On March 15 Southern California Edison (SCE) released a long-awaited strategic plan for relocation of spent nuclear fuel (SNF) from the current dry cask storage at San Onofre Nuclear Power Station (SONGS) to an interim or permanent off-site repository. The strategic plan was developed by consultant North Winds and their nuclear experts as a condition of a settlement agreement between SCE and Citizens Oversight reached in 2017. The short summary is that the federal government has failed to live up to its legal responsibility to build a permanent repository for SNF despite collecting over $988 million from SCE ratepayers to fund a nuclear waste fund. Because of the lack of federal progress, the utility industry successfully sued the government and now receives funds from a Judgment Fund for decommissioning activities.
The strategic plan considers several options for relocating the nuclear waste from SONGS and also provides an optimistic timeline if the federal government could build or license interim or permanent storage sites and overcome financial and political obstacles to transporting SNF and locating the sites. Two interim storage facilities are under consideration in Texas and New Mexico, but there is strong local opposition to each of these and their capacity, if built, would be insufficient for all the SONGS waste. Two other options were rejected by the owners; the Palo Verde generating station in Arizona said no thanks, and the Department of the Navy said no to moving the waste inland on Camp Pendleton. The report cites four key objectives for the future:
“Four Strategic Programmatic Objectives:
Provide direction, obtain appropriations, and take other necessary steps to restart the national program for spent nuclear fuel storage.
Establish and implement a national consolidated interim storage facility (CISF) program with broad authority to enable multiple forms of business models (including contracting for private storage, implementing a federal CISF, or forming a public-private partnership with a non-federal public or private entity.
Re-establish a program for a permanent geologic repository that addresses the need for stakeholder engagement and the consent of involved state, local, and tribal governments.

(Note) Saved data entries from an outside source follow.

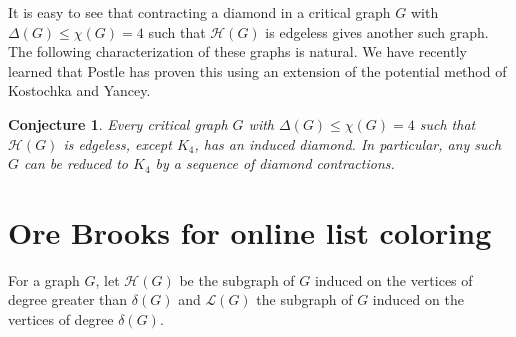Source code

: \documentclass[12pt]{article}
\theoremstyle{plain}
\newtheorem{conjecture}[thm]{Conjecture}
\theoremstyle{definition}
\theoremstyle{remark}
\newcommand{\fancy}[1]{\mathcal{#1}}
\renewcommand{\L}{\fancy{L}}
\newcommand{\HH}{\fancy{H}}
\newcommand{\set}[1]{\left\{ #1 \right\}}
\newcommand{\irange}[1]{\left[#1\right]}
\begin{document}

It is easy to see that contracting a diamond in a critical graph $G$ with $\Delta(G) \leq \chi(G) = 4$ such that $\HH(G)$ is edgeless gives another such graph.  The following characterization of these graphs is natural.  We have recently learned that Postle has proven this using an extension of the potential method of Kostochka and Yancey.

\begin{conjecture}\label{ContractionConjecture}
Every critical graph $G$ with $\Delta(G) \leq \chi(G) = 4$ such that $\HH(G)$ is edgeless, except $K_4$, has an induced diamond. In particular, any such $G$ can be reduced to $K_4$ by a sequence of diamond contractions.
\end{conjecture}

\section{Ore Brooks for online list coloring}
For a graph $G$, let $\HH(G)$ be the subgraph of $G$ induced on the vertices of degree greater than $\delta(G)$ and $\L(G)$ the subgraph of $G$ induced on the vertices of degree $\delta(G)$.
\end{document}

Pursue opportunities for the industry to work together, perhaps via the Nuclear Energy Institute and/or the Decommissioning Plants Coalition, to create a consensus-driven prioritization scheme for removing SNF from shutdown sites and recommend that that scheme be adopted by the federal government. Adopting a more efficient approach for removing SNF from shutdown sites could save up to $10 billion in Judgment Fund payments.”